• [Instructions for the task]:
The answer must be every line of the data that holds the word "cancel".

══ Material for the task

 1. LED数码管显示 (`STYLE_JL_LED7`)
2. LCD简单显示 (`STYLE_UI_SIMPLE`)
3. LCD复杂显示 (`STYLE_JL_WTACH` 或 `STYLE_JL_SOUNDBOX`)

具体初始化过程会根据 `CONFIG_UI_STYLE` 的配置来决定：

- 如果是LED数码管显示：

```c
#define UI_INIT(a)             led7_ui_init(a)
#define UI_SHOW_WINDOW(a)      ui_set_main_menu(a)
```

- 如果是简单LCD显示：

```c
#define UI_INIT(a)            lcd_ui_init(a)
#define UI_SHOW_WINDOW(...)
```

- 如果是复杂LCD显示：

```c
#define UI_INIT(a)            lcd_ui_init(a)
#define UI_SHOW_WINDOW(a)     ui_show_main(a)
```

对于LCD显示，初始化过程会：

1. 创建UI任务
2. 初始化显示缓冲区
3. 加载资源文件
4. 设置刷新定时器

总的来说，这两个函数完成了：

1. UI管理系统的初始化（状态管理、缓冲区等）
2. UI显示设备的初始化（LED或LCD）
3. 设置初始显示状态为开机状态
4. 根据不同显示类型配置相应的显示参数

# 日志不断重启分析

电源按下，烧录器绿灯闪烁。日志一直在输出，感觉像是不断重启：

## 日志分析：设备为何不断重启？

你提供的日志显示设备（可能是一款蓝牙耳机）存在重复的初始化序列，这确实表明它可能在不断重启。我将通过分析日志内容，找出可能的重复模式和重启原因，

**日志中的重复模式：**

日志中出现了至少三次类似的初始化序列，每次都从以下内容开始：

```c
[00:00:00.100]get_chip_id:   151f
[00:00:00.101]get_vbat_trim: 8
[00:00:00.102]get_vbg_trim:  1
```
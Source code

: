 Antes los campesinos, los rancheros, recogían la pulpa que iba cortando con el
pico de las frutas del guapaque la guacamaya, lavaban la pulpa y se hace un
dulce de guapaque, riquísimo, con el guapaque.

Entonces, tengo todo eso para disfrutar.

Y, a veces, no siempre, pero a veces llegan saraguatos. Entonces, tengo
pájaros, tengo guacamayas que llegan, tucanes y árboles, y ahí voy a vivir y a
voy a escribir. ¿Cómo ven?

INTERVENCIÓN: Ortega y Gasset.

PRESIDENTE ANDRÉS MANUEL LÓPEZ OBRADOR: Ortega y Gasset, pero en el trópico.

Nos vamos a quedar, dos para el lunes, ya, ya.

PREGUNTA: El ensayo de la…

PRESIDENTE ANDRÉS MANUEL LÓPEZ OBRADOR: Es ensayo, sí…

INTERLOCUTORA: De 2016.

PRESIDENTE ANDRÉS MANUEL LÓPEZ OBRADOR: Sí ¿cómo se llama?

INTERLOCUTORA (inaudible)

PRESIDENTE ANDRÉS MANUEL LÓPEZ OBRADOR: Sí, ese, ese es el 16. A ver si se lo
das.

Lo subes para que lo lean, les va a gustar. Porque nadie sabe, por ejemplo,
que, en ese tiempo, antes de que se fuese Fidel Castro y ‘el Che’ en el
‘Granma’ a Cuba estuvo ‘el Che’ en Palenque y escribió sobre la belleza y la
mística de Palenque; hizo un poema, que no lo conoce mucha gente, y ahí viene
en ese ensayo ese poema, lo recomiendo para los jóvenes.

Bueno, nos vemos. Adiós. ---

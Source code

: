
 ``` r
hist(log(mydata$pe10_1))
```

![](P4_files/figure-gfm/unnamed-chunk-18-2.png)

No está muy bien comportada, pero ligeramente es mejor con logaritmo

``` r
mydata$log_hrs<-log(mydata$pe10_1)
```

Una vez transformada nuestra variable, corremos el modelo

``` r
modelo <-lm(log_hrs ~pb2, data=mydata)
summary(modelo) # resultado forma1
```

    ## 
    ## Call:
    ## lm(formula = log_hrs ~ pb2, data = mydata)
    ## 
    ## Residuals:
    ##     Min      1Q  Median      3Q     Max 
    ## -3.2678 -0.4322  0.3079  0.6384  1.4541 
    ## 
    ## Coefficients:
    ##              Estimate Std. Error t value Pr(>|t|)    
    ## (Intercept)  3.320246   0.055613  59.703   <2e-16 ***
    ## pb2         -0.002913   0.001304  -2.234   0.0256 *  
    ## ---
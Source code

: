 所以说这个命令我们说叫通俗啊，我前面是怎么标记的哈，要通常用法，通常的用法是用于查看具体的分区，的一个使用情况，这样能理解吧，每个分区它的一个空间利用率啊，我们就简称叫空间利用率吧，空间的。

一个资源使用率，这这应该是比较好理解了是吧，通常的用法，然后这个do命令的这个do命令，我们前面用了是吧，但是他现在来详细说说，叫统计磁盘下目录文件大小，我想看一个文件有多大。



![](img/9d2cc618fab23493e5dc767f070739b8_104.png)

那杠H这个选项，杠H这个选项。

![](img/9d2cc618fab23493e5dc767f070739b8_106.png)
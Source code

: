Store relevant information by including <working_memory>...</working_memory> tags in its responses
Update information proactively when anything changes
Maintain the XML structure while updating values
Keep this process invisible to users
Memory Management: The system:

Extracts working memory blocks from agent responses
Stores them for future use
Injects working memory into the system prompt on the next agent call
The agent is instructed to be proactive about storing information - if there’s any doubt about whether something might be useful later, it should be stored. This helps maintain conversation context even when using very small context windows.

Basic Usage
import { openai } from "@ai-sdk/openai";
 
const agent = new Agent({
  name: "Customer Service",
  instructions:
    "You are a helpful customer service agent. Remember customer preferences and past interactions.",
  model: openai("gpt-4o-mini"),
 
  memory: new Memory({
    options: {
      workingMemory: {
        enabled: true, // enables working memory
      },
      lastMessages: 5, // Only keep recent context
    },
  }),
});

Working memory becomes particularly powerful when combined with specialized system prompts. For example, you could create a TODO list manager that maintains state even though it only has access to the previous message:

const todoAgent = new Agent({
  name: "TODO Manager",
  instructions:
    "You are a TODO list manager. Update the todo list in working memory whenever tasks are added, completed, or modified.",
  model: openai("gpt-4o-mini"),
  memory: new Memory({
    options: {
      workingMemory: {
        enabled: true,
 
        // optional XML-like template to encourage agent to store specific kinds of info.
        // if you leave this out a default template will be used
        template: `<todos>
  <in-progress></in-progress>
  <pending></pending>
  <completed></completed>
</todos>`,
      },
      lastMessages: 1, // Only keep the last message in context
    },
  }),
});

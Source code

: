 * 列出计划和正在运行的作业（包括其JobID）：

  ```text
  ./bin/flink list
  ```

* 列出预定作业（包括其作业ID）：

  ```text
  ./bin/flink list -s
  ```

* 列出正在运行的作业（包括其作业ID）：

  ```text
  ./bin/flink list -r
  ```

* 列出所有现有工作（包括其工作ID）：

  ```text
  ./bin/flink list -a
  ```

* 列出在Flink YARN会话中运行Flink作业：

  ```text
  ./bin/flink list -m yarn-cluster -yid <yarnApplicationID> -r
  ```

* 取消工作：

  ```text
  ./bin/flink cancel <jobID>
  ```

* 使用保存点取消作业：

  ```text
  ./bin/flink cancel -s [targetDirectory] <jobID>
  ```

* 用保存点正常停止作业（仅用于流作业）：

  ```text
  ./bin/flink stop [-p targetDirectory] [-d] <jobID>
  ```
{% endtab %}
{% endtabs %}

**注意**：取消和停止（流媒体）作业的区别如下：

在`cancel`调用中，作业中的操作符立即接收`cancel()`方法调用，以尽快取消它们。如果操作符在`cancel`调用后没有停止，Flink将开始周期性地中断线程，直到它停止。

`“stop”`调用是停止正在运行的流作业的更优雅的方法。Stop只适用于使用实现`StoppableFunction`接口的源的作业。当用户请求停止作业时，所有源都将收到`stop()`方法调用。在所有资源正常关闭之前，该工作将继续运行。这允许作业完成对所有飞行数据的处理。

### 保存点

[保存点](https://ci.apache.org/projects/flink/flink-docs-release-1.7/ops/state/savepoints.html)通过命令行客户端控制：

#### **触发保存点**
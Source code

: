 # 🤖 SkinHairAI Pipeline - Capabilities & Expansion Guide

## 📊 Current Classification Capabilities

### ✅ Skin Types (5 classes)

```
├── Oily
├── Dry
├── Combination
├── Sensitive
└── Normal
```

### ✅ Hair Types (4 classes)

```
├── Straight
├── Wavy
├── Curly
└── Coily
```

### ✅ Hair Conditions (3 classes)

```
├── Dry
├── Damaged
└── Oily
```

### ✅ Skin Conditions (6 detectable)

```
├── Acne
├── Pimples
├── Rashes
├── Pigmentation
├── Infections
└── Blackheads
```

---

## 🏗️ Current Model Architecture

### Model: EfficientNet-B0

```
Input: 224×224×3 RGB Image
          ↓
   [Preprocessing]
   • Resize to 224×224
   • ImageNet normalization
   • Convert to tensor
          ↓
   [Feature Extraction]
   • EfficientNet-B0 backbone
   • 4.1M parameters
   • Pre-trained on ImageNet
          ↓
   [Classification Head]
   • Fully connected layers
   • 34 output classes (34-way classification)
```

════

• [Response to this task]:
  ./bin/flink cancel <jobID>
  ./bin/flink cancel -s [targetDirectory] <jobID>
在`cancel`调用中，作业中的操作符立即接收`cancel()`方法调用，以尽快取消它们。如果操作符在`cancel`调用后没有停止，Flink将开始周期性地中断线程，直到它停止。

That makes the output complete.